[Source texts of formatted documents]
* * * * * * * * *

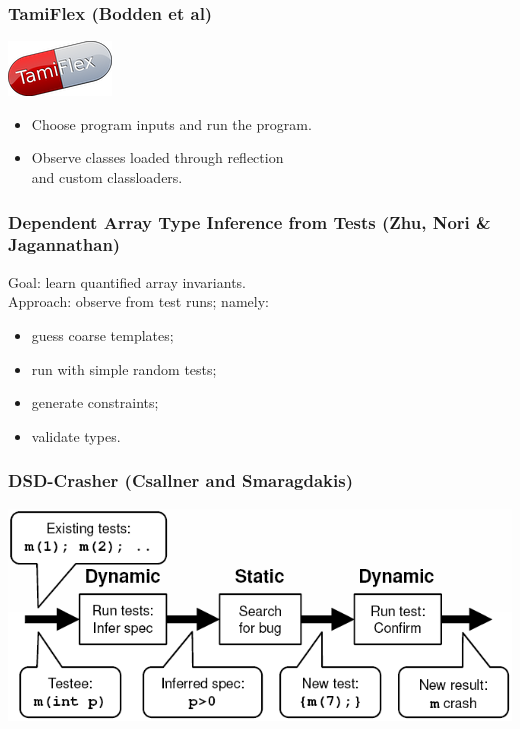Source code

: \documentclass{beamer}
\newenvironment{changemargin}[1]{%
  \begin{list}{}{%
    \setlength{\topsep}{0pt}%
    \setlength{\leftmargin}{#1}%
    \setlength{\rightmargin}{1em}
    \setlength{\listparindent}{\parindent}%
    \setlength{\itemindent}{\parindent}%
    \setlength{\parsep}{\parskip}%
  }%
  \item[]}{\end{list}}
\begin{document}
\begin{frame}
  \frametitle{TamiFlex (Bodden et al)}

\begin{center}
\includegraphics[width=.2\textwidth]{images/tamiflex.png}
\end{center}

\Large
\begin{changemargin}{1cm}
\begin{itemize}
\item Choose program inputs and run the program.
\item Observe classes loaded through reflection \\
 \hspace*{2em} and custom classloaders.
\end{itemize}
\end{changemargin}

\end{frame}

\begin{frame}
  \frametitle{Dependent Array Type Inference from Tests (Zhu, Nori \& Jagannathan)}

\begin{changemargin}{1cm}
\Large
Goal: learn quantified array invariants.\\[1em]

Approach: observe from test runs; namely:
\begin{itemize}
\item guess coarse templates;
\item run with simple random tests;
\item generate constraints;
\item validate types.
\end{itemize}
\end{changemargin}
\end{frame}

\begin{frame}
  \frametitle{DSD-Crasher (Csallner and Smaragdakis)}

\begin{center}
\includegraphics[width=\textwidth]{images/dsd.png}
\end{center}
\end{frame}
\end{document}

* * * * * * * * *

Reproduce every line of the records containing the string "setlength".

    \setlength{\topsep}{0pt}%
    \setlength{\leftmargin}{#1}%
    \setlength{\rightmargin}{1em}
    \setlength{\listparindent}{\parindent}%
    \setlength{\itemindent}{\parindent}%
    \setlength{\parsep}{\parskip}%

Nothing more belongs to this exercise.